Normally, when you have say 3000 cycles allotted, this emulation step happens in much less than 16.67ms, and so the host has some time to wait around because it's not time yet to put up the next frame. So, it inserts a delay here. This keeps the system from running too fast.

When you enable turbo mode, all that happens is that these delays are skipped. This causes the host to just do as many emulation steps as it can, in 3000-cycle increments, and show the frames as they come in. Which could be way faster than 60fps. (Also called "unlocked" mode, i.e. the emulator no longer attempts to "lock" to 60fps)

If you set cycles too high, the system cannot keep up - emulation step takes >16.67ms, and the display lags.
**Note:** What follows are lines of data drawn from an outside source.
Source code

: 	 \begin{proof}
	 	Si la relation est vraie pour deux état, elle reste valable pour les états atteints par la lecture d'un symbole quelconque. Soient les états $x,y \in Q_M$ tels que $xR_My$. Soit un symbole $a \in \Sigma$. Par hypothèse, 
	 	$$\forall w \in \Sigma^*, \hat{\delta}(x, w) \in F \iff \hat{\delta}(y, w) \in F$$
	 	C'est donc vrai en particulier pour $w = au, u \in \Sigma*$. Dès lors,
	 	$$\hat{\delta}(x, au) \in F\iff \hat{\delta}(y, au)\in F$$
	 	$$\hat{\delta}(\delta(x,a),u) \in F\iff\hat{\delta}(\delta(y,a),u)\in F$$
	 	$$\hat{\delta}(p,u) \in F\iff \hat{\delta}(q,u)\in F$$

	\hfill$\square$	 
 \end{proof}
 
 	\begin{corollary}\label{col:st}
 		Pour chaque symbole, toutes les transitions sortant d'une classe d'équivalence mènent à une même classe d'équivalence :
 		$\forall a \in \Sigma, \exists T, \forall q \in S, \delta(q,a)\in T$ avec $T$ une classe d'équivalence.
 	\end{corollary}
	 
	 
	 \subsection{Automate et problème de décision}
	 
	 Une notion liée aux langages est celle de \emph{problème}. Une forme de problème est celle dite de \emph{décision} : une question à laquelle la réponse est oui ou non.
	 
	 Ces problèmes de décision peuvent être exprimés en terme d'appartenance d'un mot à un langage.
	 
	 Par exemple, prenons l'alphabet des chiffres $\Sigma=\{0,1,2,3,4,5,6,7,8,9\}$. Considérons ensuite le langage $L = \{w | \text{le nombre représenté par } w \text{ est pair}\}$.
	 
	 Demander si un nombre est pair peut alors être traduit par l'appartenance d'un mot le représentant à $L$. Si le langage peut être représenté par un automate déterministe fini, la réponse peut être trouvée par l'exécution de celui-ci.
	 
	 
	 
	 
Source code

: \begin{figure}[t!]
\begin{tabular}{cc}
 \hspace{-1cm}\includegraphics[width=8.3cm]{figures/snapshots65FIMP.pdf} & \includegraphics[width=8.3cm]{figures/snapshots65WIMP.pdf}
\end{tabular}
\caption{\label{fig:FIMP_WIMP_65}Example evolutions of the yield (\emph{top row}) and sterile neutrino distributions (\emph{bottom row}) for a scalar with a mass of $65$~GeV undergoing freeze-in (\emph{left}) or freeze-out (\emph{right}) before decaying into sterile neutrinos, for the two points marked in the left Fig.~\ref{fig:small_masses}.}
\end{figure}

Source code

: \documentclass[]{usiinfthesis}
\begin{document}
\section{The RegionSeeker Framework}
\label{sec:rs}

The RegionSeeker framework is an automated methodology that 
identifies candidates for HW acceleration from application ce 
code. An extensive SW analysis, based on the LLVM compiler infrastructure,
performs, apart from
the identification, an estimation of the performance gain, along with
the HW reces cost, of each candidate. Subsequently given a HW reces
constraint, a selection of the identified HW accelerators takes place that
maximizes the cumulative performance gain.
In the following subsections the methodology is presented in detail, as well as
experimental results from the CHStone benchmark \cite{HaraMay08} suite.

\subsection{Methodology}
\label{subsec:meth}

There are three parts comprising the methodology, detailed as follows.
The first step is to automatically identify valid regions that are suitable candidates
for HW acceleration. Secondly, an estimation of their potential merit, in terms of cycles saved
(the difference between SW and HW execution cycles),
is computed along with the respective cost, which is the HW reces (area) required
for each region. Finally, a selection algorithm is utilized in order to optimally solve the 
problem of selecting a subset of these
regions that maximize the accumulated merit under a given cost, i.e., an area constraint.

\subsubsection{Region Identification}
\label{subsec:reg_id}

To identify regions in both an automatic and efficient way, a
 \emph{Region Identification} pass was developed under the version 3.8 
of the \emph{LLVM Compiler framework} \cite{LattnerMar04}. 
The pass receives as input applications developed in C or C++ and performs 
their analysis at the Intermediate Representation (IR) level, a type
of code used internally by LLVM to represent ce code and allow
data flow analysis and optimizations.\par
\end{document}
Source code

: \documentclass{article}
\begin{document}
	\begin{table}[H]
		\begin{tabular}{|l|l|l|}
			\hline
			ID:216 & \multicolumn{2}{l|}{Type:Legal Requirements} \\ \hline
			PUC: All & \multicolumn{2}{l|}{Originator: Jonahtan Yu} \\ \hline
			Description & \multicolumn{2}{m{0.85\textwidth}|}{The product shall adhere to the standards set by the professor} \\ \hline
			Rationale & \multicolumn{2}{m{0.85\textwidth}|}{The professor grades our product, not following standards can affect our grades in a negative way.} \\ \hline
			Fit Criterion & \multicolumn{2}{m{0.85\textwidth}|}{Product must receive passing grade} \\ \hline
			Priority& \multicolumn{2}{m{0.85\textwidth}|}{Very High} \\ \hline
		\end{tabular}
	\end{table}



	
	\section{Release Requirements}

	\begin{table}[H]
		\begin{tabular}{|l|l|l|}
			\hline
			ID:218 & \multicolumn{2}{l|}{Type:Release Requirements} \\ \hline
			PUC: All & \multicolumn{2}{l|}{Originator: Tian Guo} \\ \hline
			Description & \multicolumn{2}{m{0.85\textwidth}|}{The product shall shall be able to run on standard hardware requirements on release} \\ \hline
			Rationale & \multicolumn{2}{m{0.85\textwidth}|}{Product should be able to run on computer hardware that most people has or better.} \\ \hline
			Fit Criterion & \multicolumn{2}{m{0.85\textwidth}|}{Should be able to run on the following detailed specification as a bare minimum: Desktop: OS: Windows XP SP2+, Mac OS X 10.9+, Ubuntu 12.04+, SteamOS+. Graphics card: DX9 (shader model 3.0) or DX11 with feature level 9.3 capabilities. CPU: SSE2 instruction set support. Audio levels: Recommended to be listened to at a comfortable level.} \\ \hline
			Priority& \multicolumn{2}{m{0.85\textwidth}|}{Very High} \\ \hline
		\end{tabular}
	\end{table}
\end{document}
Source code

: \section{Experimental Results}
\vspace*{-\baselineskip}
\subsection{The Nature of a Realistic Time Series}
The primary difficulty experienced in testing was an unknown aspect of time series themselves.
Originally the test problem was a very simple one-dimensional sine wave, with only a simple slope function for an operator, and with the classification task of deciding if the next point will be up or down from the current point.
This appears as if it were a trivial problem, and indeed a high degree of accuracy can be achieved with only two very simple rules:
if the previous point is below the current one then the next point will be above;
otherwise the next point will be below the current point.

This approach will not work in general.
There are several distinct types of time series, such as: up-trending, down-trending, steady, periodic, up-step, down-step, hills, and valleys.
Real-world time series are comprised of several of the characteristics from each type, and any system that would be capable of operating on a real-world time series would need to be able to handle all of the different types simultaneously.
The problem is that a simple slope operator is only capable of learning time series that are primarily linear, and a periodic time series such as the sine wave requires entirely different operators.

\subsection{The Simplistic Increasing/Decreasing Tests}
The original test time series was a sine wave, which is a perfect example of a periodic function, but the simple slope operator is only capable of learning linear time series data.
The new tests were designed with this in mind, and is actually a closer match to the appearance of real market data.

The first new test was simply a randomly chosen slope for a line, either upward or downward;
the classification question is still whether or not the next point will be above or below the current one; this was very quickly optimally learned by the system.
You may need to frameskip to keep up. Turbo mode does nothing different here, because there are no delays to remove.

Setting cycles to MAX causes Dosbox to estimate how many cycles fit into the timeslot, and then dynamically adjust them to fit. On normal mode, this fills most of the available time. Turbo mode has a specific workaround to give each slice only 1/3 of the calculated max, which means the game can run at (up to) 3x speed.

Of course there is still work to be done by the emulated machine, and if 3000 cycles is not enough, it'll just bleed into the next block to do the work. You may not get any speedup at all. Extremely low cycles probably cause a lot of overhead switching into / out of the emulator function, so the system spends a lot of time thrashing and not getting anything done.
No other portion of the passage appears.